Build Things Together

Bill Mills

Consuming Open Data

New Parser for the World Ocean Database

July 27, 2015 | 3 Minute Read

Last week had some great announcements in open data: progress was reported in the OpenfMRI project, seeking in part to establish a standard data format for functional MRI brain scans, and K. Ramirez et al’s paper was accepted for publication that describes a path to standardizing and distributing soil biodiversity data. Both these projects emphasize the distribution infrastructure for their data, but both also advance the conversation around standardizing data formats in their fields - one of the key elements of creating truly open data that I discussed here earlier this month.

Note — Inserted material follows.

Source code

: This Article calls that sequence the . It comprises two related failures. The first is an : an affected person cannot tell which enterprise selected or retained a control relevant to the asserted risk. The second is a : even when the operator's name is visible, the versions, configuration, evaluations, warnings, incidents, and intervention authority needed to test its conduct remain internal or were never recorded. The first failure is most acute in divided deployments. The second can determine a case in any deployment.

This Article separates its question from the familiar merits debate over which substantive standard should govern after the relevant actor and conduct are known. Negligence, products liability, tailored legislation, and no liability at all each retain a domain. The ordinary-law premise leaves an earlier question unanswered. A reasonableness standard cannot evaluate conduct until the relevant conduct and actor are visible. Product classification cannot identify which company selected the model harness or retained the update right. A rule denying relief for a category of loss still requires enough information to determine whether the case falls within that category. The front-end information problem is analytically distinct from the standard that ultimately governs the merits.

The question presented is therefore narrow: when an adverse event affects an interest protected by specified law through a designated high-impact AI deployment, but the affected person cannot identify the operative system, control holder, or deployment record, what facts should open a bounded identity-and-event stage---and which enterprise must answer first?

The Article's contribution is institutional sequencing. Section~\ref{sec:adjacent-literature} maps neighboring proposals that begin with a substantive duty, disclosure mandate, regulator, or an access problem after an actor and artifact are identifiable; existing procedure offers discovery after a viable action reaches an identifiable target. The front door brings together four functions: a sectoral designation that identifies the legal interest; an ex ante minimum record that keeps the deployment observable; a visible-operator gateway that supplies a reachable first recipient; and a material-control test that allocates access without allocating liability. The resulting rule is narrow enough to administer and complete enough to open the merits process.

Standardized data formats are worth the trouble because they are easy to read; my other recommendation in my last post was to distribute parsers for these formats, in order to take advantage of this ease of consumption. My colleagues working on the International Quality Controlled Ocean Database and I have done just that for the World Ocean Database format in our new Python package on PyPI, wodpy.

wodpy

Here’s some World Ocean Database data:

C41303567064US5112031934 8 744210374426193562-17227140 6110101201013011182205814
01118220291601118220291901024721 8STOCS85A3 41032151032165-500632175-50023218273
18117709500110134401427143303931722076210220602291107291110329977020133023846181
24421800132207614110217330103192220521322011216442103723077095001101818115508527
20012110000133312500021011060022022068002272214830228442684000230770421200000191
15507911800121100001333125000151105002103302270022022068002274411816302284426840
00230770426500000191155069459001211000013331250001511050021033011300220220680022
73319043022844268400023077042620000019116601596680012110000133312500021022016002
17110100220220680022733112830228442684000230770435700000181155088803001211000013
33125000210220160022022068002273311283022844268400023077042120000019115508880300
12110000133312500015110200210330535002202206800227441428030228442684000230770421
20000019115508880300121100001333125000152204300210220320022022068002273312563022
84426840002307704212000001911550853710012110000133312500015110200210220160022022
06800227331128302284426840002307704212000001100003328960044230900033267500222650
03312050033281000220100033289500442309000332670002227100331123003328100022025002
22900044231910033286200222900033115400332810002205000342-12300442324100332728003
32117003312560033280500 

Like I said, easy to read, right? If this is a bit opaque, there’s a 170 page pdf that explains how to unpack this. This is the sort of slog that can really ruin the open data party; to avoid all this pain, grab our new parser off of PyPI:

sudo pip install wodpy

throw that block of data into a file data.dat, and give this Python script a try:

from wodpy import wod

file = open("data.dat")
profile = wod.WodProfile(file)

print profile.latitude()

et voila: the latitude this measurement was taken at is returned. This data and toy demo are in this repo; the README in the main wodpy repo describes all the methods the WodProfile object provides for extracting usable information from the terse format it came in. Big thanks to Simon Good out of the UK Met Office for hammering out the first version of this class in our AutoQC project.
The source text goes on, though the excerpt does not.